**What needs to be done:** How do the lines below between the ones holding "## **Introduction**" and "- **Q1.3**: Define", inclusive, read? Give them again exactly, with no other lines.

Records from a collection
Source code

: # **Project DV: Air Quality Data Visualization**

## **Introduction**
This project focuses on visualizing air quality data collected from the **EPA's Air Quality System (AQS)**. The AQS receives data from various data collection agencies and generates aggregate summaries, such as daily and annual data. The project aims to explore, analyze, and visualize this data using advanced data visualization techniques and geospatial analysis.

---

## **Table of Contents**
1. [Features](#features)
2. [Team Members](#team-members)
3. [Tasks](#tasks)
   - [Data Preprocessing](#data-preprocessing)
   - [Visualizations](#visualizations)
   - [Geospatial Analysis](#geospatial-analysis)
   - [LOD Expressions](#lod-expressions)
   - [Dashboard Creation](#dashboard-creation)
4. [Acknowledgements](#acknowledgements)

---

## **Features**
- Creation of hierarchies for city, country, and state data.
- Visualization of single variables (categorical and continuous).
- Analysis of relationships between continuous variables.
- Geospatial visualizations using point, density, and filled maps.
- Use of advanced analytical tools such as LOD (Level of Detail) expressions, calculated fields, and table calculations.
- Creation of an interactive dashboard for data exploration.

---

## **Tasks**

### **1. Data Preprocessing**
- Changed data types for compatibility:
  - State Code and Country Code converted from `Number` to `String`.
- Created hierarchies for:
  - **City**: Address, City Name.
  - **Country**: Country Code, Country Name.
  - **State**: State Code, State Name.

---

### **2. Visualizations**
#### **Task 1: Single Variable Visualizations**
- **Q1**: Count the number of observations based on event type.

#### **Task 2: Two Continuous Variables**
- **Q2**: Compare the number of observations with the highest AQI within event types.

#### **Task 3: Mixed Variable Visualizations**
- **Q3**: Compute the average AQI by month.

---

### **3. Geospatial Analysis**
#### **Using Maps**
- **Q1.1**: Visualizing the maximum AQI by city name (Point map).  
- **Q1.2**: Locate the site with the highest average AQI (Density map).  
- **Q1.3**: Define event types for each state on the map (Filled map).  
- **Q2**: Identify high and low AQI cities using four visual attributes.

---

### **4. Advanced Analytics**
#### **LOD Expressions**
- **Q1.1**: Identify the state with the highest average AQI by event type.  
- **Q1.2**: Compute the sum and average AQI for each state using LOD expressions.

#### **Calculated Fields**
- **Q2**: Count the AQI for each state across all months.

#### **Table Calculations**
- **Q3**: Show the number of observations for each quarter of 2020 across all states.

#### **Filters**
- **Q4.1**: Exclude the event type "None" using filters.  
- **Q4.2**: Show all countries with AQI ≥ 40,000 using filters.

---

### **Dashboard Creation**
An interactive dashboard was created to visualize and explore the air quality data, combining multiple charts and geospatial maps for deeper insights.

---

--

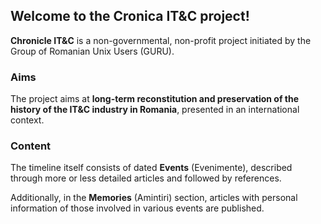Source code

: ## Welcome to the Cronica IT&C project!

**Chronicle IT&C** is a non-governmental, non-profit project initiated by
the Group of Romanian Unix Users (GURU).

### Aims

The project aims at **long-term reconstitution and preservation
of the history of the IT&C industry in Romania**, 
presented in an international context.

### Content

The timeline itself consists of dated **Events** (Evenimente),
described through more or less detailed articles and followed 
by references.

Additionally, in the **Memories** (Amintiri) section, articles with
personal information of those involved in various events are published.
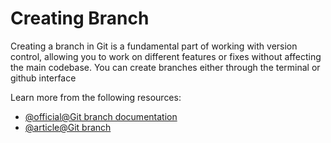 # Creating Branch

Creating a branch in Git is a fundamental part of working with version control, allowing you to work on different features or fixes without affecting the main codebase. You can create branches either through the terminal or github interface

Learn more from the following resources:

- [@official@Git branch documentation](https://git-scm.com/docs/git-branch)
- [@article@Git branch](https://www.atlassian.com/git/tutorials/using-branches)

**Response to this task:**
## **Introduction**
This project focuses on visualizing air quality data collected from the **EPA's Air Quality System (AQS)**. The AQS receives data from various data collection agencies and generates aggregate summaries, such as daily and annual data. The project aims to explore, analyze, and visualize this data using advanced data visualization techniques and geospatial analysis.

---

## **Table of Contents**
1. [Features](#features)
2. [Team Members](#team-members)
3. [Tasks](#tasks)
   - [Data Preprocessing](#data-preprocessing)
   - [Visualizations](#visualizations)
   - [Geospatial Analysis](#geospatial-analysis)
   - [LOD Expressions](#lod-expressions)
   - [Dashboard Creation](#dashboard-creation)
4. [Acknowledgements](#acknowledgements)

---

## **Features**
- Creation of hierarchies for city, country, and state data.
- Visualization of single variables (categorical and continuous).
- Analysis of relationships between continuous variables.
- Geospatial visualizations using point, density, and filled maps.
- Use of advanced analytical tools such as LOD (Level of Detail) expressions, calculated fields, and table calculations.
- Creation of an interactive dashboard for data exploration.

---

## **Tasks**

### **1. Data Preprocessing**
- Changed data types for compatibility:
  - State Code and Country Code converted from `Number` to `String`.
- Created hierarchies for:
  - **City**: Address, City Name.
  - **Country**: Country Code, Country Name.
  - **State**: State Code, State Name.

---

### **2. Visualizations**
#### **Task 1: Single Variable Visualizations**
- **Q1**: Count the number of observations based on event type.

#### **Task 2: Two Continuous Variables**
- **Q2**: Compare the number of observations with the highest AQI within event types.

#### **Task 3: Mixed Variable Visualizations**
- **Q3**: Compute the average AQI by month.

---

### **3. Geospatial Analysis**
#### **Using Maps**
- **Q1.1**: Visualizing the maximum AQI by city name (Point map).  
- **Q1.2**: Locate the site with the highest average AQI (Density map).  
- **Q1.3**: Define event types for each state on the map (Filled map).  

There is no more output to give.